26 August 1970



Ullswater: The Commando's.
No, this is not a computer game, it is of real Commando's of WW2. Our area of Ullswater was a training area for Commando's preparing for the assault of Europe in WW2. The trainee Commando camp was up in Martindale and one of the training areas was between Howtown and Pooley Bridge. One of the training techniques was mountain and open country assaults and our fells and narrow strip of farm land between the fells and lake Ullswater was ideal terrain.
Peter Embley and I would follow behind each exercise as they moved over the farm land practising assault and retreat manoeuvres. The Commando's mainly used .303 rifles and blank cartridges along with thunder flashes and Very light flares and the crack of the rifles making the battle manoeuvres exiting. As we followed behind the "battle" we found this very realistic, but we also had another purpose in mind.

As the "battle" moved on we would search the previous battle area and the hedge rows looking for spent brass shells from the rifles and would occasionally find live rifle shells carried by the instructors. We also picked spent thunder flashes and Very light cartridges and examined them and would sometimes find an unexploded dud. The soldiers were supposed to pick up all spent ammunition but as usual some were missed and the ones we found were our prizes.
The thunderflashes were used to simulate grenades and were filled with a "banger" and magnesium for the flash. We would open up the unexploded duds, later we would take out the magnesium and put it in a heap with the banger in the middle and lay a trail of magnesium to act as a wick, light it and run, we would revel in the bang we made. If we had found a dud Very light flare we would take out the active flare "cake" and include that in our big bang and this made the bang and the flash much more spectacular.

All highly dangerous but we boys at that age, we considered ourselves bullet proof. I had one narrow escape, I had spilled a small quantity of magnesium and accidentally dropped a lighted match and whoosh the magnesium flared up in my face.
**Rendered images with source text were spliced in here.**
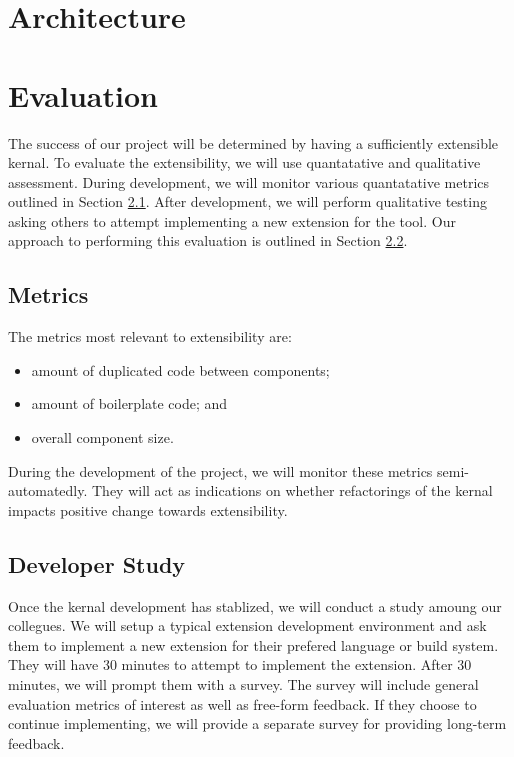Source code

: \documentclass[12pt]{article}
\begin{document}
\section{Architecture}

\section{Evaluation}
The success of our project will be determined by having a sufficiently extensible kernal.
To evaluate the extensibility, we will use quantatative and qualitative assessment.
During development, we will monitor various quantatative metrics outlined in Section \ref{sect:metrics}.
After development, we will perform qualitative testing asking others to attempt implementing a new extension for the tool. Our approach to performing this evaluation is outlined in Section \ref{sect:study}.

\subsection{Metrics}\label{sect:metrics}
The metrics most relevant to extensibility are:
\begin{itemize}
    \item amount of duplicated code between components;
    \item amount of boilerplate code; and
    \item overall component size.
\end{itemize}

During the development of the project, we will monitor these metrics semi-automatedly.
They will act as indications on whether refactorings of the kernal impacts positive change towards extensibility.

\subsection{Developer Study}\label{sect:study}
Once the kernal development has stablized, we will conduct a study amoung our collegues.
We will setup a typical extension development environment and ask them to implement a new extension for their prefered language or build system.
They will have 30 minutes to attempt to implement the extension.
After 30 minutes, we will prompt them with a survey.
The survey will include general evaluation metrics of interest as well as free-form feedback.
If they choose to continue implementing, we will provide a separate survey for providing long-term feedback.
\end{document}
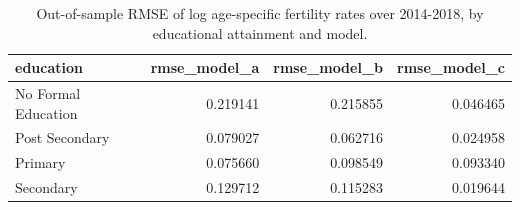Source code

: \begin{table}[ht]
\centering
\begin{tabular}{lrrr}
\hline
education & rmse_model_a & rmse_model_b & rmse_model_c \\
\hline
No Formal Education & 0.219141 & 0.215855 & 0.046465 \\
Post Secondary & 0.079027 & 0.062716 & 0.024958 \\
Primary & 0.075660 & 0.098549 & 0.093340 \\
Secondary & 0.129712 & 0.115283 & 0.019644 \\
\hline
\end{tabular}
\caption{Out-of-sample RMSE of log age-specific fertility rates over 2014-2018, by educational attainment and model.}
\label{tab:revised_table_e5}
\end{table}
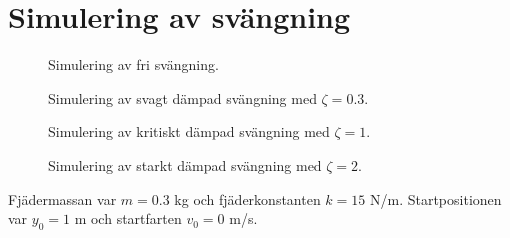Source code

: \documentclass[12pt, a4paper]{article}
\begin{document}
\section{Simulering av svängning}
\begin{figure}[p]
    \centering
    \caption{Simulering av fri svängning.}
    
    \label{fig:oscillation_0_0}
\end{figure}
\begin{figure}[p]
    \centering
    \caption{Simulering av svagt dämpad svängning med $\zeta=0.3$.}
    
    \label{fig:oscillation_0_3}
\end{figure}
\begin{figure}[p]
    \centering
    \caption{Simulering av kritiskt dämpad svängning med $\zeta=1$.}
    
    \label{fig:oscillation_1_0}
\end{figure}
\begin{figure}[p]
    \centering
    \caption{Simulering av starkt dämpad svängning med $\zeta=2$.}
    
    \label{fig:oscillation_2_0}
\end{figure}

Fjädermassan var $m=0.3$ kg och fjäderkonstanten $k=15$ N/m. Startpositionen var $y_0=1$ m och startfarten $v_0=0$ m/s.

\printbibliography
\end{document}

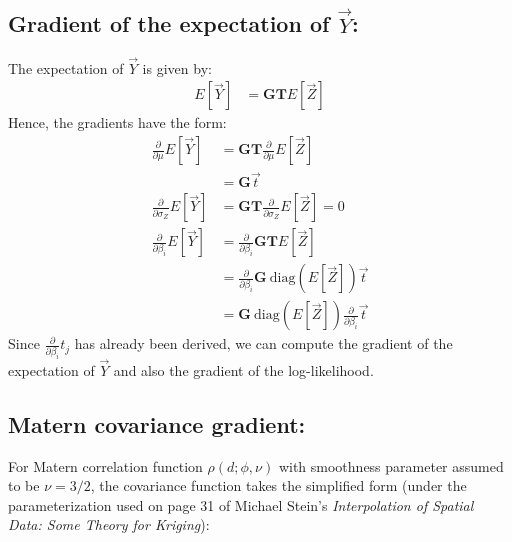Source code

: {\subsection*{Gradient of the expectation of $\vec{Y}$:}
The expectation of $\vec{Y}$ is given by:
\begin{align*}
E[\vec{Y}] &= \mathbf{G T} E[\vec{Z}] 
\end{align*}
Hence, the gradients have the form:
\begin{align*}
\frac{\partial}{\partial \mu} E[\vec{Y}] &= \mathbf{GT} \frac{\partial}{\partial \mu} E[\vec{Z}] \\
&= \mathbf{G} \vec{t} \\
\frac{\partial}{\partial \sigma_{Z}} E[\vec{Y}] &= \mathbf{GT} \frac{\partial}{\partial \sigma_{Z}} E[\vec{Z}] = 0 \\
\frac{\partial}{\partial \beta_i} E[\vec{Y}] &= \frac{\partial}{\partial \beta_i} \mathbf{G T} E[\vec{Z}] \\
&= \frac{\partial}{\partial \beta_i} \mathbf{G} \ \text{diag}(E[\vec{Z}]) \vec{t} \\
&= \mathbf{G} \ \text{diag}(E[\vec{Z}]) \frac{\partial}{\partial \beta_i} \vec{t}
\end{align*}
Since $\frac{\partial}{\partial \beta_i} t_j$ has already been derived, we can compute the gradient of the expectation of $\vec{Y}$ and also the gradient of the log-likelihood.

\subsection*{Matern covariance gradient:}

For Matern correlation function $\rho(d; \phi, \nu)$ with smoothness parameter assumed to be $\nu = 3/2$, the covariance function takes the simplified form (under the parameterization used on page 31 of Michael Stein's \textit{Interpolation of Spatial Data: Some Theory for Kriging}):

}

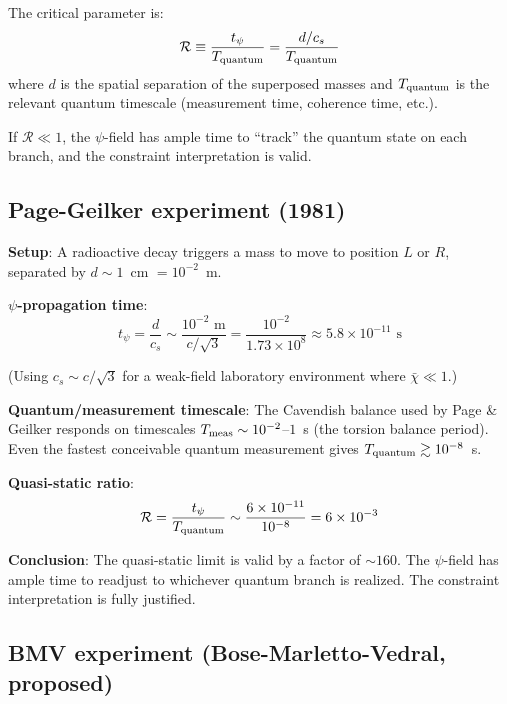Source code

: \documentclass[12pt,a4paper]{article}
\begin{document}
The critical parameter is:
\begin{equation}
\mathcal{R} \equiv \frac{t_\psi}{T_{\rm quantum}}
= \frac{d/c_s}{T_{\rm quantum}}
\end{equation}
where $d$ is the spatial separation of the superposed masses and
$T_{\rm quantum}$ is the relevant quantum timescale (measurement time,
coherence time, etc.).

If $\mathcal{R} \ll 1$, the $\psi$-field has ample time to ``track'' the
quantum state on each branch, and the constraint interpretation is valid.

\subsection{Page-Geilker experiment (1981)}

\begin{tcolorbox}[colback=blue!5!white, colframe=blue!60!black,
title=Page-Geilker: Quasi-Static Assessment]
\textbf{Setup}: A radioactive decay triggers a mass to move to position $L$
or $R$, separated by $d \sim 1$~cm $= 10^{-2}$~m.

\textbf{$\psi$-propagation time}:
\begin{equation}
t_\psi = \frac{d}{c_s} \sim \frac{10^{-2}\text{ m}}{c/\sqrt{3}}
= \frac{10^{-2}}{1.73 \times 10^8} \approx 5.8 \times 10^{-11}\text{ s}
\end{equation}

(Using $c_s \sim c/\sqrt{3}$ for a weak-field laboratory environment where
$\bar\chi \ll 1$.)

\textbf{Quantum/measurement timescale}: The Cavendish balance used by
Page \& Geilker responds on timescales $T_{\rm meas} \sim 10^{-2}$--$1$~s
(the torsion balance period). Even the fastest conceivable quantum measurement
gives $T_{\rm quantum} \gtrsim 10^{-8}$~s.

\textbf{Quasi-static ratio}:
\begin{equation}
\mathcal{R} = \frac{t_\psi}{T_{\rm quantum}}
\sim \frac{6 \times 10^{-11}}{10^{-8}} = 6 \times 10^{-3}
\end{equation}

\textbf{Conclusion}: The quasi-static limit is valid by a factor of $\sim
160$. The $\psi$-field has ample time to readjust to whichever quantum branch
is realized. The constraint interpretation is fully justified.
\end{tcolorbox}

\subsection{BMV experiment (Bose-Marletto-Vedral, proposed)}
\end{document}
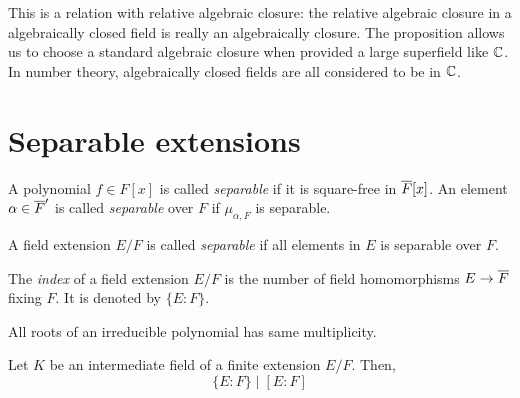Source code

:\documentclass{../exp}
\begin{document}
\begin{rd}
This is a relation with relative algebraic closure: the relative algebraic closure in a algebraically closed field is really an algebraically closure.
The proposition allows us to choose a standard algebraic closure when provided a large superfield like $\mathbb{C}$.
In number theory, algebraically closed fields are all considered to be in $\mathbb{C}$. 





























\section{Separable extensions}



\begin{defn}
A polynomial $f\in F[x]$ is called \emph{separable} if it is square-free in $\overline F[x]$.
An element $\alpha\in\overline F'$ is called \emph{separable} over $F$ if $\mu_{\alpha,F}$ is separable.
\end{defn}

\begin{defn}
A field extension $E/F$ is called \emph{separable} if all elements in $E$ is separable over $F$.
\end{defn}




\begin{defn}
The \emph{index} of a field extension $E/F$ is the number of field homomorphisms $E\to\cl F$ fixing $F$.
It is denoted by $\{E:F\}$.
\end{defn}

\begin{prop}
All roots of an irreducible polynomial has same multiplicity.
\end{prop}
\begin{pf}
\end{pf}

\begin{thm}
Let $K$ be an intermediate field of a finite extension $E/F$.
Then,
\[\{E:F\}\mid[E:F]\]
\end{thm}
\begin{pf}
\end{pf}






\end{rd}
\end{document}
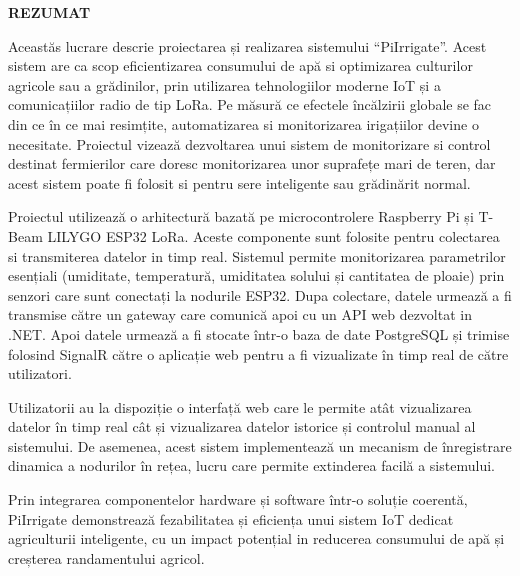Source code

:\thispagestyle{abstractpagestyle}

\vspace*{36pt}

\begin{center}
\textbf{\fontsize{20pt}{24pt} \selectfont REZUMAT}
\end{center}

\vspace{24pt}

Aceastăs lucrare descrie proiectarea și realizarea sistemului “PiIrrigate”. Acest sistem are ca scop eficientizarea consumului de apă si optimizarea culturilor agricole sau a grădinilor, prin utilizarea tehnologiilor moderne IoT și a comunicațiilor radio de tip LoRa. Pe măsură ce efectele încălzirii globale se fac din ce în ce mai resimțite, automatizarea si monitorizarea irigațiilor devine o necesitate. Proiectul vizează dezvoltarea unui sistem de monitorizare si control destinat fermierilor care doresc monitorizarea unor suprafețe mari de teren, dar acest sistem poate fi folosit si pentru sere inteligente  sau grădinărit normal.

\vspace{12pt}

Proiectul utilizează o arhitectură bazată pe microcontrolere Raspberry Pi și T-Beam LILYGO ESP32 LoRa. Aceste componente sunt folosite pentru colectarea si transmiterea datelor in timp real. Sistemul permite monitorizarea parametrilor esențiali (umiditate, temperatură, umiditatea solului și cantitatea de ploaie) prin senzori care sunt conectați la nodurile ESP32. Dupa colectare,  datele urmează a fi transmise către un gateway care comunică apoi cu un API web dezvoltat in .NET. Apoi datele urmează a fi stocate într-o baza de date PostgreSQL și trimise folosind SignalR către o aplicație web pentru a fi vizualizate în timp real de către utilizatori.

\vspace{12pt}
Utilizatorii au la dispoziție o interfață web care le permite atât vizualizarea datelor în timp real cât și vizualizarea datelor istorice și controlul manual al sistemului. De asemenea, acest sistem implementează un mecanism de înregistrare dinamica a nodurilor în rețea, lucru care permite extinderea facilă a sistemului.

\vspace{12pt}
Prin integrarea componentelor hardware și software într-o soluție coerentă, PiIrrigate demonstrează fezabilitatea și eficiența unui sistem IoT dedicat agriculturii inteligente, cu un impact potențial in reducerea consumului de apă și creșterea randamentului agricol.

\vfill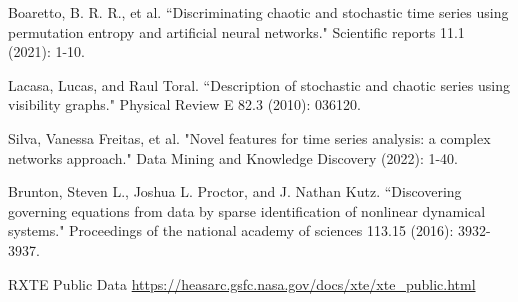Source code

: \documentclass[journal]{IEEEtran}
\begin{document}
\begin{thebibliography}{1}
Boaretto, B. R. R., et al. ``Discriminating chaotic and stochastic time series using permutation entropy and artificial neural networks." Scientific reports 11.1 (2021): 1-10.

Lacasa, Lucas, and Raul Toral. ``Description of stochastic and chaotic series using visibility graphs." Physical Review E 82.3 (2010): 036120.

Silva, Vanessa Freitas, et al. "Novel features for time series analysis: a complex networks approach." Data Mining and Knowledge Discovery (2022): 1-40.

Brunton, Steven L., Joshua L. Proctor, and J. Nathan Kutz. ``Discovering governing equations from data by sparse identification of nonlinear dynamical systems." Proceedings of the national academy of sciences 113.15 (2016): 3932-3937.



RXTE Public Data \url{https://heasarc.gsfc.nasa.gov/docs/xte/xte_public.html}

\end{thebibliography}

	
\end{document}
I lost my eyebrows and my face later went brown and peeled. I went home and told a pokey, we had made a camp-fire as we often did and the fire had flared up as I bent over it. I was more careful with thunderflashes after that.
The experiment which still sends a shiver down my spine was the time we found a live .303 round and we decided to explode it. We wedged the round in a crack on the top of a fence post with the bullet end pointing at an angle to the ground. I held a nail to the detonator end and at arms length hit the nail with a rock. The round went bang, the bullet hit the ground and the casing went flying. We found the brass casing and it was split half way down its length. We looked at one another and we said , something like “did you see that”? We had another live round but we didn’t explode that. I think we scared ourselves.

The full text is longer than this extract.